The school excels in sports and Olympiad events. It became a powerhouse in rugby during the 1950s and still has one of the best rugby school teams in the Johore. Nicknamed "Stingboks" after the Springboks for its all yellow and green strip, they perform the haka before matches. It has held a match series against Singapore elite schools since 1960. In odd-numbered years, the match is held in Seri Gelam Field (Home of English College Rugby Team). In addition to this, EC competes with rival Royal Military College, Malay College Kuala Kangsar, Sultan Abdul Hamid College, Sultan Ismail College and Tanjung Puteri Vocational College every year in a multi-games carnival.

Other than rugby, EC has excelled in sports such as soccer, hockey, athletics, chess, cricket, basketball, and bowling. English College Football Club was a powerhouse in Johore during the 1950s and 1960s, meanwhile English College Bowling Team has produced two of the best national players in Malaysia, one of whom was entered in Sukma Games. English College has produced some of the best and most talented national players of any sport in the country.

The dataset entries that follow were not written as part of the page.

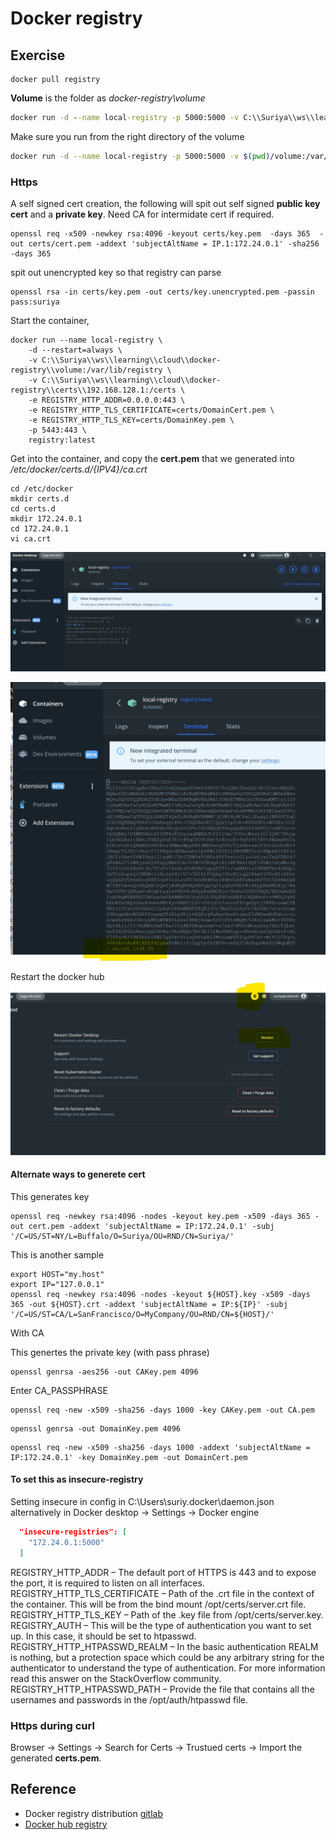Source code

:# Docker registry

## Exercise

```
docker pull registry
```

**Volume** is the folder as *docker-registry\volume*

```cmd
docker run -d --name local-registry -p 5000:5000 -v C:\\Suriya\\ws\\learning\\cloud\\docker-registry\\volume:/var/lib/registry registry:latest
```
Make sure you run from the right directory of the volume
```bash
docker run -d --name local-registry -p 5000:5000 -v $(pwd)/volume:/var/lib/registry registry:latest
```

### Https

A self signed cert creation, the following will spit out self signed **public key cert** and a **private key**. Need CA for intermidate cert if required.

```
openssl req -x509 -newkey rsa:4096 -keyout certs/key.pem  -days 365  -out certs/cert.pem -addext 'subjectAltName = IP.1:172.24.0.1' -sha256 -days 365
```

spit out unencrypted key so that registry can parse
```
openssl rsa -in certs/key.pem -out certs/key.unencrypted.pem -passin pass:suriya
```

Start the container,
```
docker run --name local-registry \
    -d --restart=always \
    -v C:\\Suriya\\ws\\learning\\cloud\\docker-registry\\volume:/var/lib/registry \
    -v C:\\Suriya\\ws\\learning\\cloud\\docker-registry\\certs\\192.168.128.1:/certs \
    -e REGISTRY_HTTP_ADDR=0.0.0.0:443 \
    -e REGISTRY_HTTP_TLS_CERTIFICATE=certs/DomainCert.pem \
    -e REGISTRY_HTTP_TLS_KEY=certs/DomainKey.pem \
    -p 5443:443 \
    registry:latest
```

Get into the container, and copy the **cert.pem** that we generated into */etc/docker/certs.d/{IPV4}/ca.crt*
```
cd /etc/docker
mkdir certs.d
cd certs.d
mkdir 172.24.0.1
cd 172.24.0.1
vi ca.crt
```
![docker-registry-container-exec-showing-path](./images/docker-registry-container-exec-showing-path.jpg)

![ca-crt-file](./images/ca-crt-file.jpg)


Restart the docker hub
![restart-docker](./images/restart-docker.jpg)


#### Alternate ways to generete cert

This generates key
```
openssl req -newkey rsa:4096 -nodes -keyout key.pem -x509 -days 365 -out cert.pem -addext 'subjectAltName = IP:172.24.0.1' -subj '/C=US/ST=NY/L=Buffalo/O=Suriya/OU=RND/CN=Suriya/'
```

This is another sample

```
export HOST="my.host"
export IP="127.0.0.1"
openssl req -newkey rsa:4096 -nodes -keyout ${HOST}.key -x509 -days 365 -out ${HOST}.crt -addext 'subjectAltName = IP:${IP}' -subj '/C=US/ST=CA/L=SanFrancisco/O=MyCompany/OU=RND/CN=${HOST}/'
```

With CA

This genertes the private key (with pass phrase)
```
openssl genrsa -aes256 -out CAKey.pem 4096
```
Enter CA_PASSPHRASE

```
openssl req -new -x509 -sha256 -days 1000 -key CAKey.pem -out CA.pem
```

```
openssl genrsa -out DomainKey.pem 4096
```

```
openssl req -new -x509 -sha256 -days 1000 -addext 'subjectAltName = IP:172.24.0.1' -key DomainKey.pem -out DomainCert.pem
```


#### To set this as insecure-registry
Setting insecure in config in C:\Users\suriy\.docker\daemon.json alternatively in Docker desktop -> Settings -> Docker engine
```json
  "insecure-registries": [
    "172.24.0.1:5000"
  ]
```

REGISTRY_HTTP_ADDR – The default port of HTTPS is 443 and to expose the port, it is required to listen on all interfaces.
REGISTRY_HTTP_TLS_CERTIFICATE – Path of the .crt file in the context of the container. This will be from the bind mount /opt/certs/server.crt file.
REGISTRY_HTTP_TLS_KEY – Path of the .key file from /opt/certs/server.key.
REGISTRY_AUTH – This will be the type of authentication you want to set up. In this case, it should be set to htpasswd.
REGISTRY_HTTP_HTPASSWD_REALM – In the basic authentication REALM is nothing, but a protection space which could be any arbitrary string for the authenticator to understand the type of authentication. For more information read this answer on the StackOverflow community.
REGISTRY_HTTP_HTPASSWD_PATH – Provide the file that contains all the usernames and passwords in the /opt/auth/htpasswd file.   

### Https during curl

Browser -> Settings -> Search for Certs -> Trustued certs -> Import the generated **certs.pem**.

## Reference

- Docker registry distribution [gitlab](https://github.com/distribution/distribution)
- [Docker hub registry](https://hub.docker.com/_/registry)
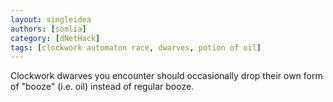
 ```yaml
---
layout: singleidea
authors: [somlia]
category: [dNetHack]
tags: [clockwork automaton race, dwarves, potion of oil]
---
```

Clockwork dwarves you encounter should occasionally drop their own form of
"booze" (i.e. oil) instead of regular booze.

The Annual College Sports Day always held at Ruggers Field. In 1990, The Annual English College Sports Day start held at Larkin Stadium. In 2013, English College decided that The Annual Sports Day held at school field for the first time since 1981.

==Notable alumni==

The college have educated two Sultans of Johor (both became the Yang di-Pertuan Agong), two Deputy Prime Minister of Malaysia, 3 Menteri Besar of Johor, a Speaker of the Dewan Rakyat, a Chief Secretary of Malaysia, two presidents of major political parties in two countries (Malaysia and Singapore), a Leader of Opposition in Malaysia, a Leader of Opposition in Singapore, several national and state's rugby players. The first Regius Professor in Malaysia (Ungku Abdul Aziz) and one of Asia's richest man received their education here. Two Commander of The Malaysian Armed Forces also gained their education in the college. More recently, an alumni of the college was appointed by His Majesty DYMM Sultan Ibrahim the King of Malaysia as a High Court judge. Justice Gan Techiong was born in Johor Bahru on 11th December 1965, and was a student at the college from 1978 to 1982.

The alumni association of EC is known as the English College Old Boys Association (ECOBA) was established in 1939 and change into English College Ex Student Association (ECESA) in the 1960s due to accepted girls student for form six intake. The alumni association is based in the management of ECESA at Sultan Iskandar Hall English College in Johore Bahru.

==Transportation==
The school is accessible by Muafakat Bus route P-101, Jalan Sungai Chat 02 station.